Les éditeurs de caisses dessinent leur écran d'accueil pour la démo, pas pour vous : le chiffre d'affaires du jour en gros caractères, parfois une courbe. C'est le chiffre sur lequel vous pouvez le moins agir — la soirée a déjà eu lieu, et le CA seul ne dit pas si elle était bonne. Les rapports qui changent les décisions existent dans tous les systèmes que j'ai utilisés, enterrés à trois menus de profondeur et exportés par presque personne. Cinq d'entre eux méritent leur place dans votre semaine.

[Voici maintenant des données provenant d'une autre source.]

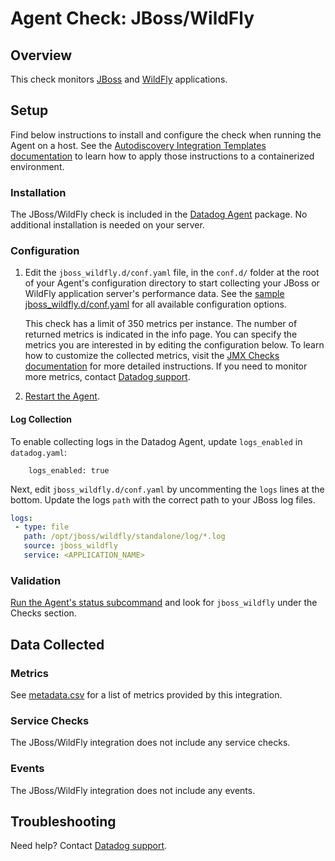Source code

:# Agent Check: JBoss/WildFly

## Overview

This check monitors [JBoss][1] and [WildFly][2] applications.

## Setup

Find below instructions to install and configure the check when running the Agent on a host. See the [Autodiscovery Integration Templates documentation][3] to learn how to apply those instructions to a containerized environment.

### Installation

The JBoss/WildFly check is included in the [Datadog Agent][4] package. No additional installation is needed on your server.

### Configuration

1. Edit the `jboss_wildfly.d/conf.yaml` file, in the `conf.d/` folder at the root of your
   Agent's configuration directory to start collecting your JBoss or WildFly application server's
   performance data. See the [sample jboss_wildfly.d/conf.yaml][5] for all available configuration options.

   This check has a limit of 350 metrics per instance. The number of returned metrics is indicated in the info page.
   You can specify the metrics you are interested in by editing the configuration below.
   To learn how to customize the collected metrics, visit the [JMX Checks documentation][6] for more detailed instructions.
   If you need to monitor more metrics, contact [Datadog support][7].

2. [Restart the Agent][8].

#### Log Collection

To enable collecting logs in the Datadog Agent, update `logs_enabled` in `datadog.yaml`:
```
    logs_enabled: true
```

Next, edit `jboss_wildfly.d/conf.yaml` by uncommenting the `logs` lines at the bottom. Update the logs `path` with the correct path to your JBoss log files.

```yaml
logs:
 - type: file
   path: /opt/jboss/wildfly/standalone/log/*.log
   source: jboss_wildfly
   service: <APPLICATION_NAME>
```

### Validation

[Run the Agent's status subcommand][9] and look for `jboss_wildfly` under the Checks section.

## Data Collected

### Metrics

See [metadata.csv][9] for a list of metrics provided by this integration.

### Service Checks

The JBoss/WildFly integration does not include any service checks.

### Events

The JBoss/WildFly integration does not include any events.

## Troubleshooting

Need help? Contact [Datadog support][8].

[1]: https://developers.redhat.com/products/eap/overview
[2]: http://wildfly.org
[3]: https://docs.datadoghq.com/agent/autodiscovery/integrations
[4]: https://app.datadoghq.com/account/settings#agent
[5]: https://github.com/DataDog/integrations-core/blob/master/jboss_wildfly/datadog_checks/jboss_wildfly/data/conf.yaml.example
[6]: https://docs.datadoghq.com/integrations/java
[7]: https://docs.datadoghq.com/help
[8]: https://docs.datadoghq.com/agent/guide/agent-commands/#start-stop-restart-the-agent
[9]: https://docs.datadoghq.com/agent/guide/agent-commands/#agent-status-and-information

1 — Le rapport de ventes par article
Ce qui s'est vendu, article par article, avec les quantités. C'est la matière première de tout : le mix des ventes, les décisions de carte, et — une fois chaque article relié à un coût recette — la marge que la soirée a réellement gagnée. Si vous n'exportez qu'un rapport, exportez celui-là, au minimum chaque semaine. Un établissement qui lit ses totaux mais jamais ses lignes d'articles tient une boutique sans savoir ce qu'elle vend.
2 — Annulations, offerts et remises
L'argent encaissé puis dés-encaissé. Chaque ligne a une explication innocente — une erreur de saisie, un geste pour un habitué, un responsable qui corrige — et en cumulé, elles ont une forme : un poste qui annule plus que les autres, des offerts concentrés sur un service, une remise censée être occasionnelle qui tourne tous les soirs. Sur un établissement à 40 000 par mois, des annulations et offerts qui dérivent de 1 % à 3 %, c'est 800 par mois qui sortent sans bruit. Pas besoin de soupçonner qui que ce soit ; il faut lire le rapport, parce que le motif est invisible ticket par ticket.
3 — Les ventes par créneau
Le chiffre d'affaires découpé par service — midi, après-midi, soir, tard. C'est le rapport qui dit quelles heures d'ouverture gagnent leur place et lesquelles existent par habitude. Croisé avec la masse salariale de l'équipe minimale, il répond à la question la plus chère qu'un indépendant puisse poser : ce créneau doit-il exister ? Un créneau qui ne couvre pas les salaires chargés de deux personnes trois semaines sur quatre n'est pas un service calme, c'est un abonnement qu'on a oublié de résilier.
4 — Ticket moyen et couverts
Le CA, c'est les couverts fois le ticket moyen, et la décomposition compte parce que les remèdes diffèrent. Des couverts qui baissent à ticket stable, c'est un problème de fréquentation — le marketing, les horaires, la rue. Un ticket qui baisse à couverts stables, c'est un problème de maison — le mix qui glisse vers le bas de carte, les ventes additionnelles qui meurent, une nouvelle carte qui abaisse la moyenne sans bruit. Regarder le CA sans la décomposition, c'est soigner deux maladies avec le même médicament.
5 — La comparaison au même jour de semaine
Ce mardi contre les quatre derniers mardis. Chaque jour a sa personnalité — comparer un mardi à un samedi, c'est du bruit, et comparer cette semaine à la précédente masque une glissade qui dure depuis un mois. Quatre mêmes jours d'affilée en disent plus que n'importe quel total mensuel : trois mardis mous sont un signal quand ils ne sont encore que trois soirées, pas trente.
L'habitude qui les fait payer
Aucun de ces rapports ne paie en lecture unique — la valeur est dans la régularité, les mêmes chiffres chaque matin jusqu'à ce qu'une journée bizarre se signale d'elle-même. C'est toute la méthode du guide des KPI restaurant : cinq chiffres, un café. Et le rapport par article n'atteint sa pleine valeur que quand les articles portent de vrais coûts recette — cette liaison est ce qui transforme des lignes de vente en marge théorique contre réelle, là où l'argent se cache.